### TASK OBJECTIVE
The required output is the lines below from the line containing "분석 => 코호트 분석" to the line containing "- IPT(Item Per", inclusive, retyped exactly. No other lines belong in it.
== AVAILABLE DATA ==
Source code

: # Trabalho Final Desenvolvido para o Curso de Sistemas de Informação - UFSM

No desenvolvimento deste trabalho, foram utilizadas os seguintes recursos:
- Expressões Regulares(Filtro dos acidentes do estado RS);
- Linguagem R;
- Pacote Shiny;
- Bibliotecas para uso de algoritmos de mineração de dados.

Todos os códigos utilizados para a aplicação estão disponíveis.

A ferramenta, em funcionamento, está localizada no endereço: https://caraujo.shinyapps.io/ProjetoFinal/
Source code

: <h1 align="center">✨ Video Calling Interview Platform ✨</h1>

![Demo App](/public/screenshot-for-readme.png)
===
== AVAILABLE DATA ==
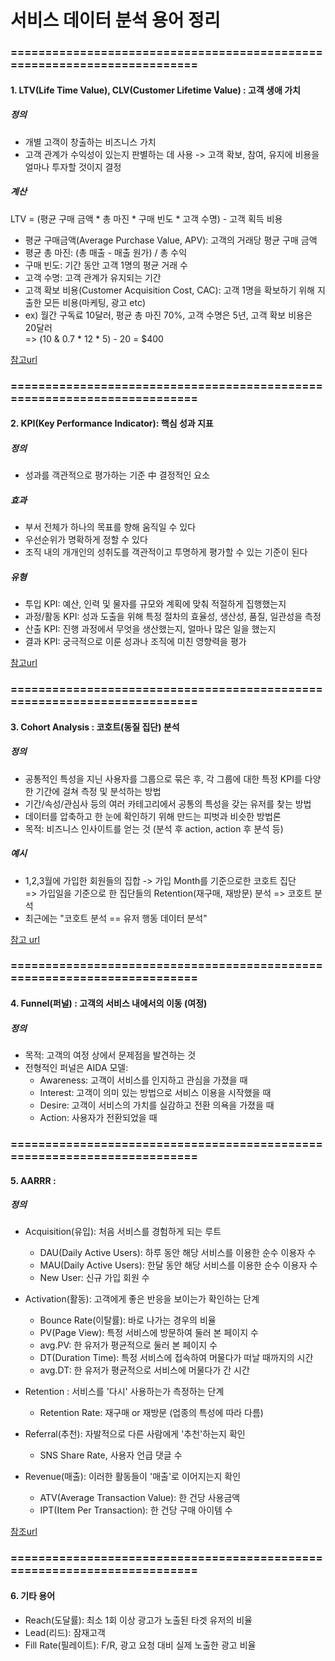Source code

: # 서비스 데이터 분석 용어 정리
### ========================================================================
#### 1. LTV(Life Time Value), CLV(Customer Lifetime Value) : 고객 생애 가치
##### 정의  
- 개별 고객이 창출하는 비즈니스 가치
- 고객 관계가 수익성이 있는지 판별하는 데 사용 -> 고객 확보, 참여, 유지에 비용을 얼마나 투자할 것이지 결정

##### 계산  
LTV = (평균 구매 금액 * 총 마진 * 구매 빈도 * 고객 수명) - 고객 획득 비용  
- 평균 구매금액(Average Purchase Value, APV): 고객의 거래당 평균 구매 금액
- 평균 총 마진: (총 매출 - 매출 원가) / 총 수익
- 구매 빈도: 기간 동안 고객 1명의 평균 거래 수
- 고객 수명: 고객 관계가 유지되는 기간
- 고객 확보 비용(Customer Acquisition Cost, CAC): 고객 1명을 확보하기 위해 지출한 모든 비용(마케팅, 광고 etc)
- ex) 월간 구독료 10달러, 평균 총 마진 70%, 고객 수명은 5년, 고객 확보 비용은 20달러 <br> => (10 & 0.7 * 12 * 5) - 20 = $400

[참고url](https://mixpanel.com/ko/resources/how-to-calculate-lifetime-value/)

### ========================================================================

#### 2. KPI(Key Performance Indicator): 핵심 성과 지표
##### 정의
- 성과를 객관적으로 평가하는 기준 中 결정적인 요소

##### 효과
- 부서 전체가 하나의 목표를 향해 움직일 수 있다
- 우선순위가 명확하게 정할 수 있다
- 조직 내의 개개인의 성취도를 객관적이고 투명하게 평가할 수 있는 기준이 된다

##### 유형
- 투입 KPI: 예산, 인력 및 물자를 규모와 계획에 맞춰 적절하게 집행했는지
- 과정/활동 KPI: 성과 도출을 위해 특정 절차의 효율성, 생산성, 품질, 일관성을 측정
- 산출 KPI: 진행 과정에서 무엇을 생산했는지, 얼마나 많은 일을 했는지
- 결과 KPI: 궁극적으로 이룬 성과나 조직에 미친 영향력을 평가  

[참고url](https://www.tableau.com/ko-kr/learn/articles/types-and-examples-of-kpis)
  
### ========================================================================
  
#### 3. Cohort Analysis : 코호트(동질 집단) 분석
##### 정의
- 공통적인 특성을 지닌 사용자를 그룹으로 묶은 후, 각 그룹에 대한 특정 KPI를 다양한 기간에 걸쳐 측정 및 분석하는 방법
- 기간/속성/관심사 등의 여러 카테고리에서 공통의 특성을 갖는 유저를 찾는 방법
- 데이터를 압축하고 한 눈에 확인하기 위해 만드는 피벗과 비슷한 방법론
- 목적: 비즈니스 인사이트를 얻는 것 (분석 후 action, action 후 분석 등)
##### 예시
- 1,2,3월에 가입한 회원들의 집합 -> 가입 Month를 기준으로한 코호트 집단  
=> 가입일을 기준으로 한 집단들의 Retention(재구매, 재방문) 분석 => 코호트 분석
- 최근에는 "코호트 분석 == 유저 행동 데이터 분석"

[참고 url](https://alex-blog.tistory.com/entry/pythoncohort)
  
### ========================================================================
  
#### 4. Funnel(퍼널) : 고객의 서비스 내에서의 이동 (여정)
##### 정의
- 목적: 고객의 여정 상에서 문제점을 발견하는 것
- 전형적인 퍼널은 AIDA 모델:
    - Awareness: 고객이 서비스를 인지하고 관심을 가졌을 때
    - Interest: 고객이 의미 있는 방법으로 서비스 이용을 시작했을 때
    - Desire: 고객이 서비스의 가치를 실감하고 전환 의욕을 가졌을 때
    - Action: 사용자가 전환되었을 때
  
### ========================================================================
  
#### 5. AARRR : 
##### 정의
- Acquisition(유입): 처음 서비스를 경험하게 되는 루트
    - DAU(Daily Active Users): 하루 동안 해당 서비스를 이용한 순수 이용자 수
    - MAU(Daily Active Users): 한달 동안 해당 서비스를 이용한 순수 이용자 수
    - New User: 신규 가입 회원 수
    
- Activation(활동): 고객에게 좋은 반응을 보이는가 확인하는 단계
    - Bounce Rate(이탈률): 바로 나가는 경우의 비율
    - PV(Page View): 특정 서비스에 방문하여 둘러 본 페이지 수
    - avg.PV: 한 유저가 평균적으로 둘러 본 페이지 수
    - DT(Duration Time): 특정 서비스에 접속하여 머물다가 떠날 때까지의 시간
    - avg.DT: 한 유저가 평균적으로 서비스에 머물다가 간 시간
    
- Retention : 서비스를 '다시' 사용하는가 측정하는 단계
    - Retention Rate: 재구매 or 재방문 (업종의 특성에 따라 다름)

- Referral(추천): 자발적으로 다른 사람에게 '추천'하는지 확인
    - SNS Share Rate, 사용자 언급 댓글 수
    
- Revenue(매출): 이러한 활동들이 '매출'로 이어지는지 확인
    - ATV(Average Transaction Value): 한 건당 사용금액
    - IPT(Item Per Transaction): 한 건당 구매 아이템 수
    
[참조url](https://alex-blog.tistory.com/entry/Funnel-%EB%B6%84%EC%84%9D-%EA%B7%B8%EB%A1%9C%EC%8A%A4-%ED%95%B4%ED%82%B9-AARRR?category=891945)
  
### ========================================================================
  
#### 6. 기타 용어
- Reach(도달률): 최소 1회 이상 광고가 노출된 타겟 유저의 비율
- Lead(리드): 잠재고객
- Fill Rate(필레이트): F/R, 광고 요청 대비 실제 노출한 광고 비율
===
== AVAILABLE DATA ==
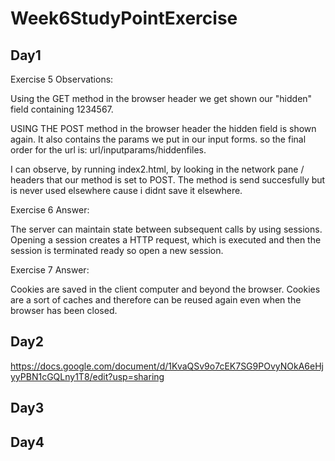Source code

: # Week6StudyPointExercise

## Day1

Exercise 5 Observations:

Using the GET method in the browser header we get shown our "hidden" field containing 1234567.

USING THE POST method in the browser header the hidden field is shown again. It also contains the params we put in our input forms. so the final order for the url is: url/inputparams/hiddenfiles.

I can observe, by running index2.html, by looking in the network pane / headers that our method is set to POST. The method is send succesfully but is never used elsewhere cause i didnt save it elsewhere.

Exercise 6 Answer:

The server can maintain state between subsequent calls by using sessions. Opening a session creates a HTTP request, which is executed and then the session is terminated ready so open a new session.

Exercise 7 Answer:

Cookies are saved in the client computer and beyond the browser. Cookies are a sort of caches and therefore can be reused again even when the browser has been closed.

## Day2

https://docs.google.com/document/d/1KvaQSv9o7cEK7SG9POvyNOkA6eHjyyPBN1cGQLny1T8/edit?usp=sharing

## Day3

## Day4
===
### SOLUTION TO THIS EXERCISE
=> 가입일을 기준으로 한 집단들의 Retention(재구매, 재방문) 분석 => 코호트 분석
- 최근에는 "코호트 분석 == 유저 행동 데이터 분석"

[참고 url](https://alex-blog.tistory.com/entry/pythoncohort)
  
### ========================================================================
  
#### 4. Funnel(퍼널) : 고객의 서비스 내에서의 이동 (여정)
##### 정의
- 목적: 고객의 여정 상에서 문제점을 발견하는 것
- 전형적인 퍼널은 AIDA 모델:
    - Awareness: 고객이 서비스를 인지하고 관심을 가졌을 때
    - Interest: 고객이 의미 있는 방법으로 서비스 이용을 시작했을 때
    - Desire: 고객이 서비스의 가치를 실감하고 전환 의욕을 가졌을 때
    - Action: 사용자가 전환되었을 때
  
### ========================================================================
  
#### 5. AARRR : 
##### 정의
- Acquisition(유입): 처음 서비스를 경험하게 되는 루트
    - DAU(Daily Active Users): 하루 동안 해당 서비스를 이용한 순수 이용자 수
    - MAU(Daily Active Users): 한달 동안 해당 서비스를 이용한 순수 이용자 수
    - New User: 신규 가입 회원 수
    
- Activation(활동): 고객에게 좋은 반응을 보이는가 확인하는 단계
    - Bounce Rate(이탈률): 바로 나가는 경우의 비율
    - PV(Page View): 특정 서비스에 방문하여 둘러 본 페이지 수
    - avg.PV: 한 유저가 평균적으로 둘러 본 페이지 수
    - DT(Duration Time): 특정 서비스에 접속하여 머물다가 떠날 때까지의 시간
    - avg.DT: 한 유저가 평균적으로 서비스에 머물다가 간 시간
    
- Retention : 서비스를 '다시' 사용하는가 측정하는 단계
    - Retention Rate: 재구매 or 재방문 (업종의 특성에 따라 다름)

- Referral(추천): 자발적으로 다른 사람에게 '추천'하는지 확인
    - SNS Share Rate, 사용자 언급 댓글 수
    
- Revenue(매출): 이러한 활동들이 '매출'로 이어지는지 확인
    - ATV(Average Transaction Value): 한 건당 사용금액
    - IPT(Item Per Transaction): 한 건당 구매 아이템 수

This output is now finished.